Results: We found that a series of inflammatory genes expressed upregulated in the signaling of STS-induced axon regrowth and we targeted the candidate CXCL2 gene since the level of the chemokine CXCL2 gene elevated significantly among the top upregulated genes. We further demonstrated that intravitreal injection of rCXCL2 robustly promoted axon regeneration and significantly improved RGC survival in ONC-injured mice in vivo. However, different from its role in ONC model, the intravitreal injection of rCXCL2 was able to simply protect RGCs against NMDA-induced excitotoxicity in mouse retina and maintain the long-distance projection of RGC axons, yet failed to promote significant axon regeneration.
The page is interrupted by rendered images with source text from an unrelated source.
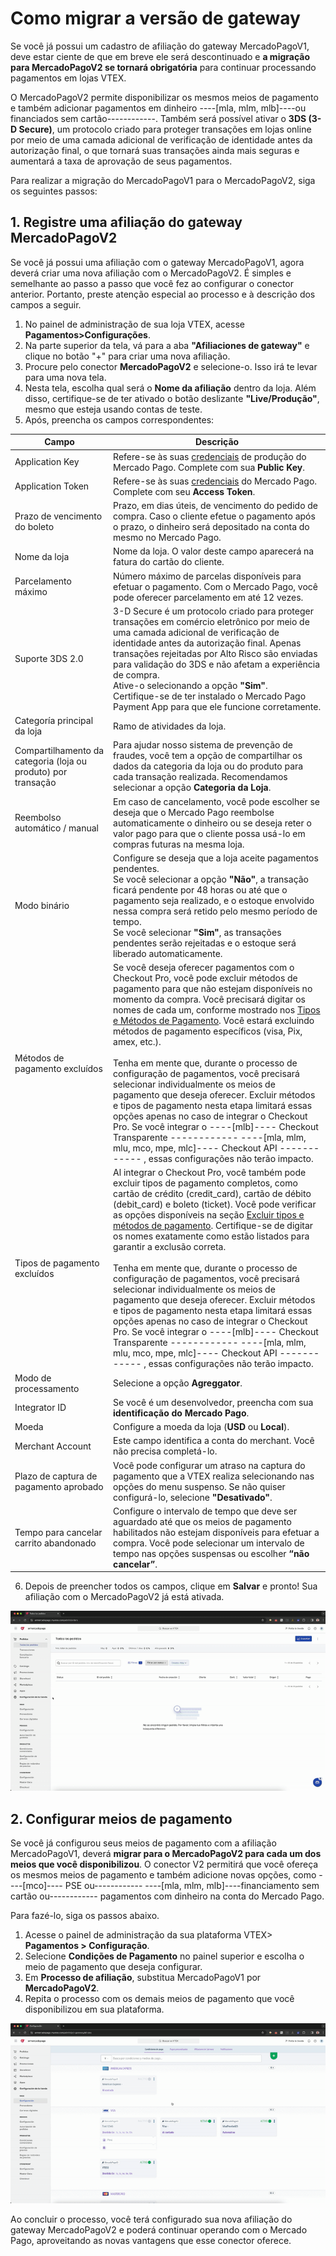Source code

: # Como migrar a versão de gateway

Se você já possui um cadastro de afiliação do gateway MercadoPagoV1, deve estar ciente de que em breve ele será descontinuado e **a migração para MercadoPagoV2 se tornará obrigatória** para continuar processando pagamentos em lojas VTEX.


O MercadoPagoV2 permite disponibilizar os mesmos meios de pagamento e também adicionar pagamentos em dinheiro ----[mla, mlm, mlb]----ou financiados sem cartão------------. Também será possível ativar o **3DS (3-D Secure)**, um protocolo criado para proteger transações em lojas online por meio de uma camada adicional de verificação de identidade antes da autorização final, o que tornará suas transações ainda mais seguras e aumentará a taxa de aprovação de seus pagamentos.

Para realizar a migração do MercadoPagoV1 para o MercadoPagoV2, siga os seguintes passos:

## 1. Registre uma afiliação do gateway MercadoPagoV2

Se você já possui uma afiliação com o gateway MercadoPagoV1, agora deverá criar uma nova afiliação com o MercadoPagoV2. É simples e semelhante ao passo a passo que você fez ao configurar o conector anterior. Portanto, preste atenção especial ao processo e à descrição dos campos a seguir.

1. No painel de administração de sua loja VTEX, acesse **Pagamentos>Configurações**.
2. Na parte superior da tela, vá para a aba **"Afiliaciones de gateway"** e clique no botão "+" para criar uma nova afiliação.
3. Procure pelo conector **MercadoPagoV2** e selecione-o. Isso irá te levar para uma nova tela.
4. Nesta tela, escolha qual será o **Nome da afiliação** dentro da loja. Além disso, certifique-se de ter ativado o botão deslizante **"Live/Produção"**, mesmo que esteja usando contas de teste.
5. Após, preencha os campos correspondentes:

| Campo | Descrição |
|---|---|
| Application Key  | Refere-se às suas [credenciais](/developers/pt/docs/vtex/additional-content/your-integrations/credentials) de produção do Mercado Pago. Complete com sua **Public Key**. |
| Application Token | Refere-se às suas [credenciais](/developers/pt/docs/vtex/additional-content/your-integrations/credentials) do Mercado Pago. Complete com seu **Access Token**. |
| Prazo de vencimento do boleto  | Prazo, em dias úteis, de vencimento do pedido de compra. Caso o cliente efetue o pagamento após o prazo, o dinheiro será depositado na conta do mesmo no Mercado Pago. |
| Nome da loja  | Nome da loja. O valor deste campo aparecerá na fatura do cartão do cliente. |
| Parcelamento máximo   | Número máximo de parcelas disponíveis para efetuar o pagamento. Com o Mercado Pago, você pode oferecer parcelamento em até 12 vezes. |
| Suporte 3DS 2.0 | 3-D Secure é um protocolo criado para proteger transações em comércio eletrônico por meio de uma camada adicional de verificação de identidade antes da autorização final. Apenas transações rejeitadas por Alto Risco são enviadas para validação do 3DS e não afetam a experiência de compra.<br>Ative-o selecionando a opção **"Sim"**. <br>Certifique-se de ter instalado o Mercado Pago Payment App para que ele funcione corretamente. |
| Categoría principal da loja | Ramo de atividades da loja. |
| Compartilhamento da categoria (loja ou produto) por transação | Para ajudar nosso sistema de prevenção de fraudes, você tem a opção de compartilhar os dados da categoria da loja ou do produto para cada transação realizada. Recomendamos selecionar a opção **Categoria da Loja**. |
| Reembolso automático / manual  | Em caso de cancelamento, você pode escolher se deseja que o Mercado Pago reembolse automaticamente o dinheiro ou se deseja reter o valor pago para que o cliente possa usá-lo em compras futuras na mesma loja. |
| Modo binário | Configure se deseja que a loja aceite pagamentos pendentes. <br>Se você selecionar a opção **"Não"**, a transação ficará pendente por 48 horas ou até que o pagamento seja realizado, e o estoque envolvido nessa compra será retido pelo mesmo período de tempo. <br>Se você selecionar **"Sim"**, as transações pendentes serão rejeitadas e o estoque será liberado automaticamente. |
| Métodos de pagamento excluídos | Se você deseja oferecer pagamentos com o Checkout Pro, você pode excluir métodos de pagamento para que não estejam disponíveis no momento da compra. Você precisará digitar os nomes de cada um, conforme mostrado nos [Tipos e Métodos de Pagamento](/developers/pt/docs/vtex/payment-configuration/exclude-payment-types-methods). Você estará excluindo métodos de pagamento específicos (visa, Pix, amex, etc.).<br><br>Tenha em mente que, durante o processo de configuração de pagamentos, você precisará selecionar individualmente os meios de pagamento que deseja oferecer. Excluir métodos e tipos de pagamento nesta etapa limitará essas opções apenas no caso de integrar o Checkout Pro. Se você integrar o  ----[mlb]---- Checkout Transparente ------------ ----[mla, mlm, mlu, mco, mpe, mlc]---- Checkout API ------------ , essas configurações não terão impacto.  |
| Tipos de pagamento excluídos | Al integrar o Checkout Pro, você também pode excluir tipos de pagamento completos, como cartão de crédito (credit_card), cartão de débito (debit_card) e boleto (ticket). Você pode verificar as opções disponíveis na seção [Excluir tipos e métodos de pagamento](/developers/pt/docs/vtex/payments-configuration/exclude-payment-types-methods). Certifique-se de digitar os nomes exatamente como estão listados para garantir a exclusão correta.<br><br>Tenha em mente que, durante o processo de configuração de pagamentos, você precisará selecionar individualmente os meios de pagamento que deseja oferecer. Excluir métodos e tipos de pagamento nesta etapa limitará essas opções apenas no caso de integrar o Checkout Pro. Se você integrar o  ----[mlb]---- Checkout Transparente ------------ ----[mla, mlm, mlu, mco, mpe, mlc]---- Checkout API ------------ , essas configurações não terão impacto.  |
| Modo de processamento | Selecione a opção **Agreggator**. |
| Integrator ID | Se você é um desenvolvedor, preencha com sua **identificação do Mercado Pago**. |
| Moeda | Configure a moeda da loja (**USD** ou **Local**).  |
| Merchant Account | Este campo identifica a conta do merchant. Você não precisa completá-lo. |
| Plazo de captura de pagamento aprobado | Você pode configurar um atraso na captura do pagamento que a VTEX realiza selecionando nas opções do menu suspenso. Se não quiser configurá-lo, selecione **"Desativado"**. |
| Tempo para cancelar carrito abandonado | Configure o intervalo de tempo que deve ser aguardado até que os meios de pagamento habilitados não estejam disponíveis para efetuar a compra. Você pode selecionar um intervalo de tempo nas opções suspensas ou escolher **“não cancelar”**. |

6. Depois de preencher todos os campos, clique em **Salvar** e pronto! Sua afiliação com o MercadoPagoV2 já está ativada.

![Configure MercadoPagoV2](/images/vtex/vtex-new-admin-gateway-es.gif) 

## 2. Configurar meios de pagamento

Se você já configurou seus meios de pagamento com a afiliação MercadoPagoV1, deverá **migrar para o MercadoPagoV2 para cada um dos meios que você disponibilizou**. O conector V2 permitirá que você ofereça os mesmos meios de pagamento e também adicione novas opções, como ----[mco]---- PSE ou------------ ----[mla, mlm, mlb]----financiamento sem cartão ou------------ pagamentos com dinheiro na conta do Mercado Pago.

Para fazé-lo, siga os passos abaixo.

1. Acesse o painel de administração da sua plataforma VTEX> **Pagamentos > Configuração**. 
2. Selecione **Condições de Pagamento** no painel superior e escolha o meio de pagamento que deseja configurar. 
3. Em **Processo de afiliação**, substitua MercadoPagoV1 por **MercadoPagoV2**. 
4. Repita o processo com os demais meios de pagamento que você disponibilizou em sua plataforma.

![Configure v2 in payment methods](/images/vtex/migration-payment-conditions.gif) 

Ao concluir o processo, você terá configurado sua nova afiliação do gateway MercadoPagoV2 e poderá continuar operando com o Mercado Pago, aproveitando as novas vantagens que esse conector oferece.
Conclusions: We provide the first in vivo evidence that CXCL2, as an inflammatory factor, is a key regulator in the axon regeneration and neuroprotection of RGCs. Our comparative study may facilitate deciphering the exact molecular mechanisms of RGC axon regeneration and developing high-potency targeted drugs.
背景:在各种视网膜/视神经病变中,除了通过刺激受损视网膜神经节细胞(RGCs)的内在生长能力来挽救受损视网膜神经节细胞(RGCs)外,越来越多的证据表明,外部微环境因素,尤其是炎症因素,通过促进RGC轴突的再生,在恢复RGCs的存活中也起着至关重要的作用。在本研究中,我们旨在筛选staurosporine (STS)诱导的轴突再生信号通路中潜在的炎症因子,并验证其在保护rgc和促进轴突再生中的作用。方法:对体外STS诱导模型进行转录组RNA测序,分析差异表达基因。在靶向关键基因后,我们通过两种RGC损伤动物模型(视神经挤压,ONC;采用霍乱毒素亚基B顺行轴突示踪和RGCs特异性免疫染色法检测视网膜n -甲基- d -天冬氨酸(NMDA)损伤。结果:我们发现在sts诱导的轴突再生信号通路中,一系列炎症基因表达上调,由于趋化因子CXCL2基因在上调最高的基因中水平显著升高,我们将候选CXCL2基因作为目标。我们进一步证明,在onc损伤小鼠体内,玻璃体内注射rCXCL2可显著促进轴突再生,并显著提高RGC存活。然而,与其在ONC模型中的作用不同,rCXCL2玻璃体内注射仅能保护RGC免受nmda诱导的小鼠视网膜兴奋性毒性,维持RGC轴突的远距离投射,而不能显著促进轴突再生。结论:我们提供了第一个体内证据,证明CXCL2作为一种炎症因子,是RGCs轴突再生和神经保护的关键调节因子。我们的对比研究可能有助于破译RGC轴突再生的确切分子机制和开发高效靶向药物。
期刊介绍:
Inflammation and Regeneration is the official journal of the Japanese Society of Inflammation and Regeneration (JSIR). This journal provides an open access forum which covers a wide range of scientific topics in the basic and clinical researches on inflammation and regenerative medicine. It also covers investigations of infectious diseases, including COVID-19 and other emerging infectious diseases, which involve the inflammatory responses.
Inflammation and Regeneration publishes papers in the following categories: research article, note, rapid communication, case report, review and clinical drug evaluation.